Records contained in a dataset:
★ ★ ★ ★ ★

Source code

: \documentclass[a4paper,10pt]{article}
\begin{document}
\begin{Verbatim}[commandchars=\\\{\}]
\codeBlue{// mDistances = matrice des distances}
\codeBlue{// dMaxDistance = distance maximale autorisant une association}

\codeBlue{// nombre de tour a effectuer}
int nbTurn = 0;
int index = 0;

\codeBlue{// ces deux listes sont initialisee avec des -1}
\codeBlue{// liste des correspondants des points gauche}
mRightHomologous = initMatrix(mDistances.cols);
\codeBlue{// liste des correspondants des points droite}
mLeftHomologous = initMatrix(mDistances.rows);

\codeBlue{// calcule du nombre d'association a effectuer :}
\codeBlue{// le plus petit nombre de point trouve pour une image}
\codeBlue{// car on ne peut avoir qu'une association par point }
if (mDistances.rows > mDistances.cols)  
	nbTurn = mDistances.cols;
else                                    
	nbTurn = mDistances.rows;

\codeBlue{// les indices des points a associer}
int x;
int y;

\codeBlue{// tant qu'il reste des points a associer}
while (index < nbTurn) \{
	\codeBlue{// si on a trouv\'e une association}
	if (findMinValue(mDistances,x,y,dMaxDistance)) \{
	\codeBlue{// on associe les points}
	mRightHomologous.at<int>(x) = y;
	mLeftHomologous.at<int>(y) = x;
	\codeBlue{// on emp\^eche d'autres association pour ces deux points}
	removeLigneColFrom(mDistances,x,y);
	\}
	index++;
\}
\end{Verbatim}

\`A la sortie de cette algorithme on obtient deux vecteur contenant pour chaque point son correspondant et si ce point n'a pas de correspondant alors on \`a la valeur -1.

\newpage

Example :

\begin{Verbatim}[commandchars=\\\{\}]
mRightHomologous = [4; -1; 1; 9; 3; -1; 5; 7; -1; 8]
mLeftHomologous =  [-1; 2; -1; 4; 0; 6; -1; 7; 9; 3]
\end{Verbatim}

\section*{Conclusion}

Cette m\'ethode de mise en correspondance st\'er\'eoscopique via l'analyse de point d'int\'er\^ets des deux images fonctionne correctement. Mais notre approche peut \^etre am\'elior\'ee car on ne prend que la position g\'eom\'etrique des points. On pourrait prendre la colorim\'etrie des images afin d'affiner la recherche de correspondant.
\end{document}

★ ★ ★ ★ ★

## PROBLEM STATEMENT
All of the records above are to be returned exactly as they stand.

## FINISHED EXERCISE
Source code

: \documentclass[a4paper,10pt]{article}
\begin{document}
\begin{Verbatim}[commandchars=\\\{\}]
\codeBlue{// mDistances = matrice des distances}
\codeBlue{// dMaxDistance = distance maximale autorisant une association}

\codeBlue{// nombre de tour a effectuer}
int nbTurn = 0;
int index = 0;

\codeBlue{// ces deux listes sont initialisee avec des -1}
\codeBlue{// liste des correspondants des points gauche}
mRightHomologous = initMatrix(mDistances.cols);
\codeBlue{// liste des correspondants des points droite}
mLeftHomologous = initMatrix(mDistances.rows);

\codeBlue{// calcule du nombre d'association a effectuer :}
\codeBlue{// le plus petit nombre de point trouve pour une image}
\codeBlue{// car on ne peut avoir qu'une association par point }
if (mDistances.rows > mDistances.cols)  
	nbTurn = mDistances.cols;
else                                    
	nbTurn = mDistances.rows;

\codeBlue{// les indices des points a associer}
int x;
int y;

\codeBlue{// tant qu'il reste des points a associer}
while (index < nbTurn) \{
	\codeBlue{// si on a trouv\'e une association}
	if (findMinValue(mDistances,x,y,dMaxDistance)) \{
	\codeBlue{// on associe les points}
	mRightHomologous.at<int>(x) = y;
	mLeftHomologous.at<int>(y) = x;
	\codeBlue{// on emp\^eche d'autres association pour ces deux points}
	removeLigneColFrom(mDistances,x,y);
	\}
	index++;
\}
\end{Verbatim}

\`A la sortie de cette algorithme on obtient deux vecteur contenant pour chaque point son correspondant et si ce point n'a pas de correspondant alors on \`a la valeur -1.

\newpage

Example :

\begin{Verbatim}[commandchars=\\\{\}]
mRightHomologous = [4; -1; 1; 9; 3; -1; 5; 7; -1; 8]
mLeftHomologous =  [-1; 2; -1; 4; 0; 6; -1; 7; 9; 3]
\end{Verbatim}

\section*{Conclusion}

Cette m\'ethode de mise en correspondance st\'er\'eoscopique via l'analyse de point d'int\'er\^ets des deux images fonctionne correctement. Mais notre approche peut \^etre am\'elior\'ee car on ne prend que la position g\'eom\'etrique des points. On pourrait prendre la colorim\'etrie des images afin d'affiner la recherche de correspondant.
\end{document}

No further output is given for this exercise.